--- SUPPLIED DATA ---
+--
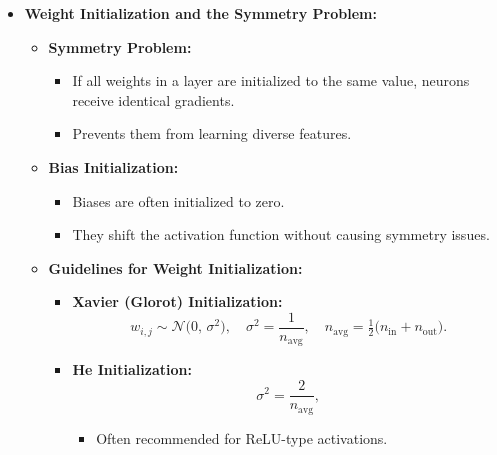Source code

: \documentclass{article}
\begin{document}
\begin{itemize}
    \item \textbf{Weight Initialization and the Symmetry Problem:}
    \begin{itemize}
        \item \textbf{Symmetry Problem:}
        \begin{itemize}
            \item If all weights in a layer are initialized to the same value, neurons receive identical gradients.
            \item Prevents them from learning diverse features.
        \end{itemize}
        \item \textbf{Bias Initialization:}
        \begin{itemize}
            \item Biases are often initialized to zero.
            \item They shift the activation function without causing symmetry issues.
        \end{itemize}
        \item \textbf{Guidelines for Weight Initialization:}
        \begin{itemize}
            \item \textbf{Xavier (Glorot) Initialization:}
            \[
            w_{i,j} \sim \mathcal{N}\!\bigl(0,\,\sigma^2\bigr), \quad \sigma^2 = \frac{1}{n_{\text{avg}}}, \quad n_{\text{avg}} = \tfrac{1}{2}\bigl(n_{\text{in}} + n_{\text{out}}\bigr).
            \]
            \item \textbf{He Initialization:}
            \[
            \sigma^2 = \frac{2}{n_{\text{avg}}},
            \]
            \begin{itemize}
                \item Often recommended for ReLU-type activations.
            \end{itemize}
        \end{itemize}
    \end{itemize}
    

\end{itemize}
\end{document}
+--
--- TASK GOAL ---
What is needed is each line of the entries that contains the word "sigma".

--- RESPONSE TO THIS TASK ---
            w_{i,j} \sim \mathcal{N}\!\bigl(0,\,\sigma^2\bigr), \quad \sigma^2 = \frac{1}{n_{\text{avg}}}, \quad n_{\text{avg}} = \tfrac{1}{2}\bigl(n_{\text{in}} + n_{\text{out}}\bigr).
            \sigma^2 = \frac{2}{n_{\text{avg}}},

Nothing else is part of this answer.